The Kurds have always felt pressure to assimilate from whatever government they lived close to. They lived through mustard gas from Iraq, ISIS attacks from Syria but the most intense brutality to Kurds continues to be the the Shiʿi Muslim majority in Iran.

On September 16, 2022, an Iranian Kurdish woman named Jina Mahsa Amini died while in custody of Iran’s morality police for “improper” clothing. This incident sparked a wave of protests against the government’s treatment of women and ethnic and religious minorities as well as its prioritization of regime ideology over its citizens’ welfare. These protests were met with a harsh response from the Iranian government, which violently suppressed the movement and took aim at Kurdish regions in the country’s northwest. Iran also targeted Iranian Kurdish opposition parties and their leaders in Iraq, launching ballistic missile and drone attacks on them and carrying out a number assassinations. In January 2024 Iran launched a missile attack on parts of Erbil, the capital of Iraq’s Kurdish autonomous region, killing four civilians.

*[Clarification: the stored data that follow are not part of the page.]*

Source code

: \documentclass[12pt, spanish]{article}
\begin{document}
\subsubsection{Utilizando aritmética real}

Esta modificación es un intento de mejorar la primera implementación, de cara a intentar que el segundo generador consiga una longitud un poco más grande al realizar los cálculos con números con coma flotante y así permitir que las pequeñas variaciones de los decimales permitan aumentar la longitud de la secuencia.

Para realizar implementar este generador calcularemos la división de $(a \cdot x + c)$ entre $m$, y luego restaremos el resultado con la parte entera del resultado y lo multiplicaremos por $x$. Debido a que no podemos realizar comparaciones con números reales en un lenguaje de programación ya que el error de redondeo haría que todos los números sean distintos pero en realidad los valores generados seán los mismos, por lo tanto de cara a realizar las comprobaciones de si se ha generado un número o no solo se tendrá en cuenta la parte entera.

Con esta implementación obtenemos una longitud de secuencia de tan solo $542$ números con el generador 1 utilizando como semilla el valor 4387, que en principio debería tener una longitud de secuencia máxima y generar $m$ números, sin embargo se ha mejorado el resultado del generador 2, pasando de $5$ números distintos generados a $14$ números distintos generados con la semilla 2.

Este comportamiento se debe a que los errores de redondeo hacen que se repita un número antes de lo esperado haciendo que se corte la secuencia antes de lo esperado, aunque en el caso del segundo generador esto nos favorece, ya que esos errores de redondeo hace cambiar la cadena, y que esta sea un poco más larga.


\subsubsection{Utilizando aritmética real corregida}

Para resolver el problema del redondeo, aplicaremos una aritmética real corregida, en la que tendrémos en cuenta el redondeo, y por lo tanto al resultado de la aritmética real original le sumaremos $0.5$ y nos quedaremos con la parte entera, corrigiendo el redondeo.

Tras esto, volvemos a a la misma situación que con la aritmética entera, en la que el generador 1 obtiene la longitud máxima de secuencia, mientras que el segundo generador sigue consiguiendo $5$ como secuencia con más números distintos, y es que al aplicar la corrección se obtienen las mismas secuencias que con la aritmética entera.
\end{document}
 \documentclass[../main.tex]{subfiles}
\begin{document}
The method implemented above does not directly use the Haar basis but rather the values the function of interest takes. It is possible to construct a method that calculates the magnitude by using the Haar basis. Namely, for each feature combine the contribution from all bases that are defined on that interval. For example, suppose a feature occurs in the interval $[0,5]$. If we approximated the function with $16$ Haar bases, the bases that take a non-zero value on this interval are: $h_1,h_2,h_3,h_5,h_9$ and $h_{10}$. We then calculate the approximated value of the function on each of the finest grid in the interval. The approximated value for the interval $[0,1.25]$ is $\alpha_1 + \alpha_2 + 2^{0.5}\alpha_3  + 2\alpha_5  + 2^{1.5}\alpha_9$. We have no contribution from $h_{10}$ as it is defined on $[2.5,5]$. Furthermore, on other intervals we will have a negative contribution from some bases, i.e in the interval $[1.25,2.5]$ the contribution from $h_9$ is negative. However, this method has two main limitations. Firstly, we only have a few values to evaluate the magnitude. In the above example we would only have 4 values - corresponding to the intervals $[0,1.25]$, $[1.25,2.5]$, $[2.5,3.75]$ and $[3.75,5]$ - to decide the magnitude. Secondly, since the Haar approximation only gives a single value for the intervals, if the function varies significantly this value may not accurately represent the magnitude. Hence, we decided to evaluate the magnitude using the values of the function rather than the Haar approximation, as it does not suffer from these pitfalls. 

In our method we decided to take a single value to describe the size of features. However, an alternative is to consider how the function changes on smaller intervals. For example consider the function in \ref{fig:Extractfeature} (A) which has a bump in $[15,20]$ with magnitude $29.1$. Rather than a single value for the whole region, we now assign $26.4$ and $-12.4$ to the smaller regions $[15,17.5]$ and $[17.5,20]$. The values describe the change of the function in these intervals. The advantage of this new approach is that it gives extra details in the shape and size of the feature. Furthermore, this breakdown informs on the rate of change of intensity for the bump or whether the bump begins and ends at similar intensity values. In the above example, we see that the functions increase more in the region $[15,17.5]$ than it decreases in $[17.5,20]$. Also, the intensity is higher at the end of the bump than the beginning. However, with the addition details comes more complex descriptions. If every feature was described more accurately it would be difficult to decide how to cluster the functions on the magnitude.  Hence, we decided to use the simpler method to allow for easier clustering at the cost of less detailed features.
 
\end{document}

Iran claimed to have been targeting a Mossad outpost, a claim which was rejected by officials in both Erbil and Baghdad.


The flag of Kurdistan (Kurdish: ئاڵای کوردستان, Alaya Kurdistanê) is the flag of Kurds and was created by the Society for the Rise of Kurdistan in 1920. It would later, in different variants, be adopted as the national flag of different Kurdish states including Republic of Ararat, Republic of Mahabad and most recently by Kurdistan Region in 1992.

The Kurdish flag is the most important symbol of cohesive Kurdish identity. Since it was first hoisted in 1946 to represent the concept of an independent Kurdistan(called the Republic of Mahabad and founded in Iranian territory) it has become a symbol of the national identity of Kurds.
The main characteristic of the flag is the blazing golden sun emblem (Roj in Kurdish) at its center. The emblem’s sun disk has 21 rays, equal in size and shape, with the single odd ray at top and the two even rays on the bottom. (21 is a special number to the Kurds. The number 21 is scared in the old Yazdâni religions: Yezidism, Yarsanism, Alevism, etc. In particular, the holy figures in those religions all are born/reborn after only 21 days of gestation. The Yazdâni faiths also believe that the reincarnation/rebirth of the soul takes 21 days from the day of passing.)